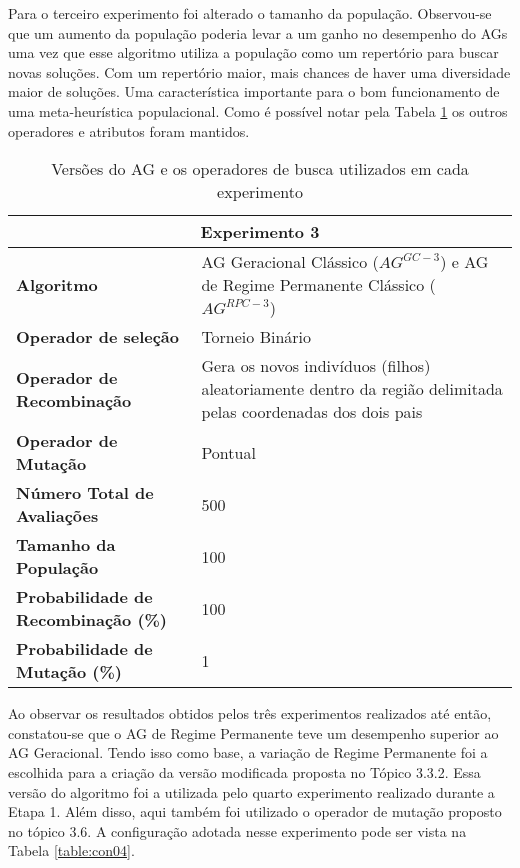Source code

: Para o terceiro experimento foi alterado o tamanho da população. Observou-se que um  aumento da população  poderia levar a um ganho no desempenho do AGs uma vez que esse algoritmo utiliza a população como um repertório para buscar novas soluções. Com um repertório maior, mais chances de haver uma diversidade maior de soluções. Uma característica importante para o bom funcionamento de uma meta-heurística populacional. Como é possível notar pela Tabela \ref{table:con03} os outros operadores e atributos foram mantidos.
\begin{table}[H]
\centering
\caption{Versões do AG e os operadores de busca utilizados em cada experimento}
\label{table:con03}
\begin{tabular}{|p{6cm}|p{9cm}|}
\hline

\multicolumn{2}{|c|}{\textbf{Experimento 3}} \\ \hline
\textbf{Algoritmo} & AG Geracional Clássico ($AG^{GC-3}$) e AG de Regime Permanente Clássico ($AG^{RPC-3}$) \\ \hline
\textbf{Operador de seleção} & Torneio Binário \\ \hline
\textbf{Operador de Recombinação} & Gera os novos indivíduos (filhos) aleatoriamente dentro da região delimitada pelas coordenadas dos dois pais \\  \hline
\textbf{Operador de Mutação} & Pontual \\ \hline
\textbf{Número Total de Avaliações} & 500 \\ \hline
\textbf{Tamanho da População} & 100 \\ \hline
\textbf{Probabilidade de Recombinação (\%)} & 100 \\ \hline
\textbf{Probabilidade de Mutação (\%)} & 1 \\ \hline
 \end{tabular}
\end{table}

Ao observar os resultados obtidos pelos três experimentos realizados até então, constatou-se que o AG de Regime Permanente teve um desempenho superior ao AG Geracional. Tendo isso como base, a variação de Regime Permanente foi a escolhida para a criação da versão modificada proposta no Tópico 3.3.2. Essa versão do algoritmo foi a utilizada pelo quarto experimento realizado durante a Etapa 1. Além disso, aqui também foi utilizado o operador de mutação proposto no tópico 3.6. A configuração adotada nesse experimento pode ser vista na Tabela \ref{table:con04}.

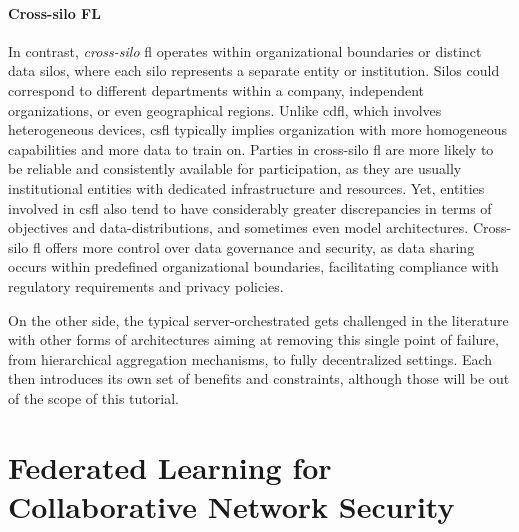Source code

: \documentclass[conference]{IEEEtran}
\begin{document}
\paragraph*{Cross-silo FL} In contrast, \emph{cross-silo} \gls{fl} operates within organizational boundaries or distinct data silos, where each silo represents a separate entity or institution.
Silos could correspond to different departments within a company, independent organizations, or even geographical regions.
Unlike \gls{cdfl}, which involves heterogeneous devices, \gls{csfl} typically implies organization with more homogeneous capabilities and more data to train on.
Parties in cross-silo \gls{fl} are more likely to be reliable and consistently available for participation, as they are usually institutional entities with dedicated infrastructure and resources.
Yet, entities involved in \gls{csfl} also tend to have considerably greater discrepancies in terms of objectives and data-distributions, and sometimes even model architectures.
Cross-silo \gls{fl} offers more control over data governance and security, as data sharing occurs within predefined organizational boundaries, facilitating compliance with regulatory requirements and privacy policies.

On the other side, the typical server-orchestrated gets challenged in the literature with other forms of architectures aiming at removing this single point of failure, from hierarchical aggregation mechanisms, to fully decentralized settings.
Each then introduces its own set of benefits and constraints, although those will be out of the scope of this tutorial.




\section{Federated Learning for Collaborative Network Security} %
\label{sec:fids}
\end{document}
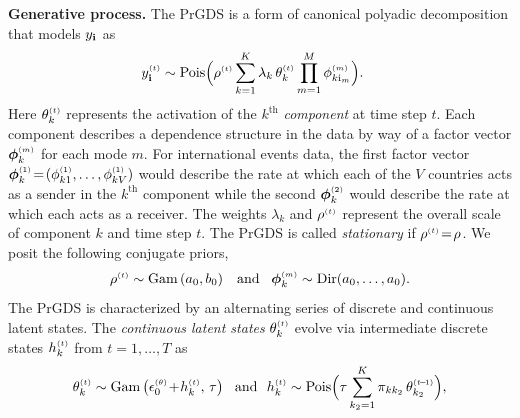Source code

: \documentclass{article}
\begin{document}
\textbf{Generative process.} The PrGDS is a form of canonical polyadic decomposition \cite{harshman1970foundations} that models $y_{\textbf{\textrm{i}}}$ as~
\begin{align}
\label{eq:tensor_likelihood}
\ydt &\sim \textrm{Pois}\Big(\rhot \sum_{k = 1}^K \lambda_k \, \thetakt \prod_{m=1}^M \phi^{\mathsmaller{(m)}}_{k \osub_m}\Big).
\end{align}
Here $\thetakt$ represents the activation of the $k^{\textrm{th}}$ \emph{component} at time step $t$. Each component describes a dependence structure in the data by way of a factor vector $\boldsymbol{\phi}^{\mathsmaller{(m)}}_{k}$ for each mode $m$. For international events data, the first factor vector $\boldsymbol{\phi}^{\mathsmaller{(1)}}_{k} \teq (\phi^{\mathsmaller{(1)}}_{k1},\dots,\phi^{\mathsmaller{(1)}}_{kV})$ would describe the rate at which each of the $V$ countries acts as a sender in the $k^{\textrm{th}}$ component while the second $\boldsymbol{\phi}^{\mathsmaller{(2)}}_{k}$ would describe the rate at which each acts as a receiver. The weights $\lambda_k$ and $\rho^{\mathsmaller{(t)}}$ represent the overall scale of component $k$ and time step $t$. The PrGDS is called \emph{stationary} if $\rhot \teq \rho$. We posit the following conjugate priors,~
\begin{equation}
\rhot \sim \Gam{a_0, b_0} \,\,\,\textrm{ and }\,\,\, \boldsymbol{\phi}^{\mathsmaller{(m)}}_k \sim \textrm{Dir}(a_0,\dots,a_0).
\end{equation}
The PrGDS is characterized by an alternating series of discrete and continuous latent states. The \emph{continuous latent states} $\thetakt$ evolve via intermediate discrete states $\hkt$ from $t=1,\dots,T$ as~
\begin{equation}
\label{eq:thetaktandhkt}
\thetakt \sim \Gam{\epstheta \tp \hkt,\, \tau} \,\,\textrm{ and }\,\, \hkt \sim \textrm{Pois}\Big(\tau \sum_{k_2 = 1}^K \pi_{kk_2} \,\thetakttm\Big),
\end{equation}
\end{document}
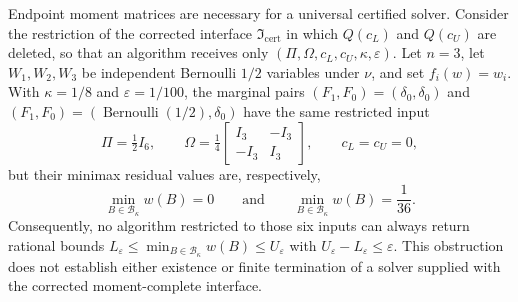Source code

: Endpoint moment matrices are necessary for a universal certified solver.  Consider the restriction of the corrected interface \(\mathfrak I_{\mathrm{cert}}\) in which \(Q(c_L)\) and \(Q(c_U)\) are deleted, so that an algorithm receives only \((\Pi,\Omega,c_L,c_U,\kappa,\varepsilon)\).  Let \(n=3\), let \(W_1,W_2,W_3\) be independent Bernoulli \(1/2\) variables under \(\nu\), and set \(f_i(w)=w_i\).  With \(\kappa=1/8\) and \(\varepsilon=1/100\), the marginal pairs \((F_1,F_0)=(\delta_0,\delta_0)\) and \((F_1,F_0)=(\operatorname{Bernoulli}(1/2),\delta_0)\) have the same restricted input
\[
\Pi=\tfrac12 I_6,\qquad
\Omega=\tfrac14\begin{bmatrix}I_3&-I_3\\-I_3&I_3\end{bmatrix},
\qquad c_L=c_U=0,
\]
but their minimax residual values are, respectively,
\[
\min_{B\in\mathcal B_\kappa}w(B)=0
\qquad\text{and}\qquad
\min_{B\in\mathcal B_\kappa}w(B)=\frac1{36}.
\]
Consequently, no algorithm restricted to those six inputs can always return rational bounds \(L_{\varepsilon}\le\min_{B\in\mathcal B_\kappa}w(B)\le U_{\varepsilon}\) with \(U_{\varepsilon}-L_{\varepsilon}\le\varepsilon\).  This obstruction does not establish either existence or finite termination of a solver supplied with the corrected moment-complete interface.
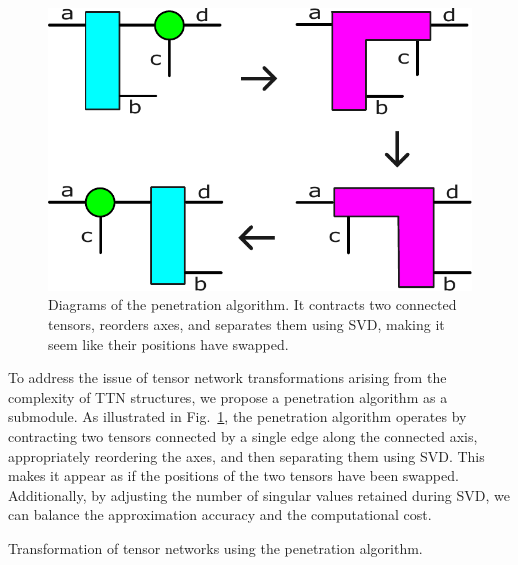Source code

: \documentclass[12pt,dvipdfmx,twoside,openright]{report}
\begin{document}
\begin{figure}
    \centering
    \includegraphics[width=0.6\linewidth]{fig-decomposition-b.pdf}
    \caption{Diagrams of the penetration algorithm. It contracts two connected tensors, reorders axes, and separates them using SVD, making it seem like their positions have swapped.
    }
    \label{fig:decomposition-b}
\end{figure}

To address the issue of tensor network transformations arising from the complexity of TTN structures, we propose a penetration algorithm as a submodule.
As illustrated in Fig.~\ref{fig:decomposition-b}, the penetration algorithm operates by contracting two tensors connected by a single edge along the connected axis, appropriately reordering the axes, and then separating them using SVD.
This makes it appear as if the positions of the two tensors have been swapped.
Additionally, by adjusting the number of singular values retained during SVD, we can balance the approximation accuracy and the computational cost.

\begin{algorithm}[tbp]
 \caption{Transformation of tensor networks using the penetration algorithm.}
 \label{algorithm:transformation}
\end{algorithm}
\end{document}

Task brief: Only lines holding "csfl" are wanted; copy all of them from the listing.

Exercise solution:
Unlike \gls{cdfl}, which involves heterogeneous devices, \gls{csfl} typically implies organization with more homogeneous capabilities and more data to train on.
Yet, entities involved in \gls{csfl} also tend to have considerably greater discrepancies in terms of objectives and data-distributions, and sometimes even model architectures.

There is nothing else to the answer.